[[ SOURCE DATA, beginning ]]
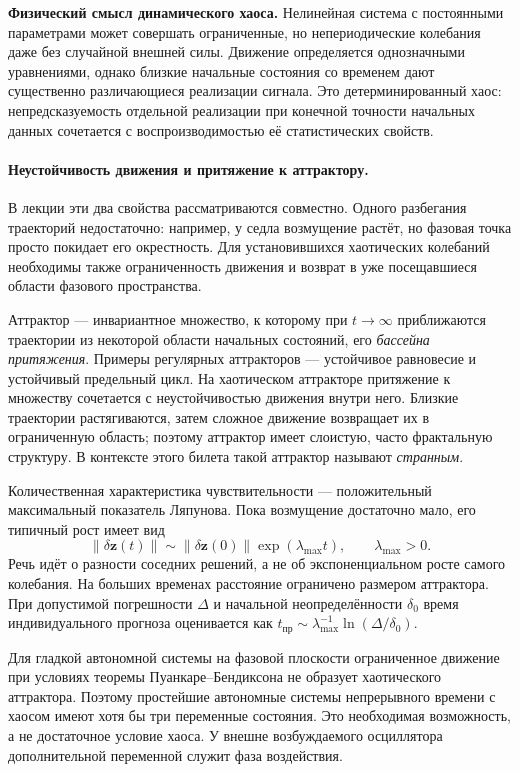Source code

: \textbf{Физический смысл динамического хаоса.} Нелинейная система с постоянными параметрами может совершать ограниченные, но непериодические колебания даже без случайной внешней силы. Движение определяется однозначными уравнениями, однако близкие начальные состояния со временем дают существенно различающиеся реализации сигнала. Это детерминированный хаос: непредсказуемость отдельной реализации при конечной точности начальных данных сочетается с воспроизводимостью её статистических свойств.

\paragraph{Неустойчивость движения и притяжение к аттрактору.}
В лекции эти два свойства рассматриваются совместно. Одного разбегания траекторий недостаточно: например, у седла возмущение растёт, но фазовая точка просто покидает его окрестность. Для установившихся хаотических колебаний необходимы также ограниченность движения и возврат в уже посещавшиеся области фазового пространства.

Аттрактор --- инвариантное множество, к которому при $t\to\infty$ приближаются траектории из некоторой области начальных состояний, его \emph{бассейна притяжения}. Примеры регулярных аттракторов --- устойчивое равновесие и устойчивый предельный цикл. На хаотическом аттракторе притяжение к множеству сочетается с неустойчивостью движения внутри него. Близкие траектории растягиваются, затем сложное движение возвращает их в ограниченную область; поэтому аттрактор имеет слоистую, часто фрактальную структуру. В контексте этого билета такой аттрактор называют \emph{странным}.

Количественная характеристика чувствительности --- положительный максимальный показатель Ляпунова. Пока возмущение достаточно мало, его типичный рост имеет вид
\begin{equation}
 \|\delta\bm z(t)\|\sim\|\delta\bm z(0)\|\exp(\lambda_{\max}t),\qquad \lambda_{\max}>0.
\end{equation}
Речь идёт о разности соседних решений, а не об экспоненциальном росте самого колебания. На больших временах расстояние ограничено размером аттрактора. При допустимой погрешности $\Delta$ и начальной неопределённости $\delta_0$ время индивидуального прогноза оценивается как $t_{\mathrm{пр}}\sim\lambda_{\max}^{-1}\ln(\Delta/\delta_0)$.

Для гладкой автономной системы на фазовой плоскости ограниченное движение при условиях теоремы Пуанкаре--Бендиксона не образует хаотического аттрактора. Поэтому простейшие автономные системы непрерывного времени с хаосом имеют хотя бы три переменные состояния. Это необходимая возможность, а не достаточное условие хаоса. У внешне возбуждаемого осциллятора дополнительной переменной служит фаза воздействия.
[[ SOURCE DATA, end ]]
■ WHAT YOU SHOULD DO:
In transcribing the material above, reproduce each line exactly and include none of the pictures.

■ EXERCISE RESULT:
Source code

: \textbf{Физический смысл динамического хаоса.} Нелинейная система с постоянными параметрами может совершать ограниченные, но непериодические колебания даже без случайной внешней силы. Движение определяется однозначными уравнениями, однако близкие начальные состояния со временем дают существенно различающиеся реализации сигнала. Это детерминированный хаос: непредсказуемость отдельной реализации при конечной точности начальных данных сочетается с воспроизводимостью её статистических свойств.

\paragraph{Неустойчивость движения и притяжение к аттрактору.}
В лекции эти два свойства рассматриваются совместно. Одного разбегания траекторий недостаточно: например, у седла возмущение растёт, но фазовая точка просто покидает его окрестность. Для установившихся хаотических колебаний необходимы также ограниченность движения и возврат в уже посещавшиеся области фазового пространства.

Аттрактор --- инвариантное множество, к которому при $t\to\infty$ приближаются траектории из некоторой области начальных состояний, его \emph{бассейна притяжения}. Примеры регулярных аттракторов --- устойчивое равновесие и устойчивый предельный цикл. На хаотическом аттракторе притяжение к множеству сочетается с неустойчивостью движения внутри него. Близкие траектории растягиваются, затем сложное движение возвращает их в ограниченную область; поэтому аттрактор имеет слоистую, часто фрактальную структуру. В контексте этого билета такой аттрактор называют \emph{странным}.

Количественная характеристика чувствительности --- положительный максимальный показатель Ляпунова. Пока возмущение достаточно мало, его типичный рост имеет вид
\begin{equation}
 \|\delta\bm z(t)\|\sim\|\delta\bm z(0)\|\exp(\lambda_{\max}t),\qquad \lambda_{\max}>0.
\end{equation}
Речь идёт о разности соседних решений, а не об экспоненциальном росте самого колебания. На больших временах расстояние ограничено размером аттрактора. При допустимой погрешности $\Delta$ и начальной неопределённости $\delta_0$ время индивидуального прогноза оценивается как $t_{\mathrm{пр}}\sim\lambda_{\max}^{-1}\ln(\Delta/\delta_0)$.

Для гладкой автономной системы на фазовой плоскости ограниченное движение при условиях теоремы Пуанкаре--Бендиксона не образует хаотического аттрактора. Поэтому простейшие автономные системы непрерывного времени с хаосом имеют хотя бы три переменные состояния. Это необходимая возможность, а не достаточное условие хаоса. У внешне возбуждаемого осциллятора дополнительной переменной служит фаза воздействия.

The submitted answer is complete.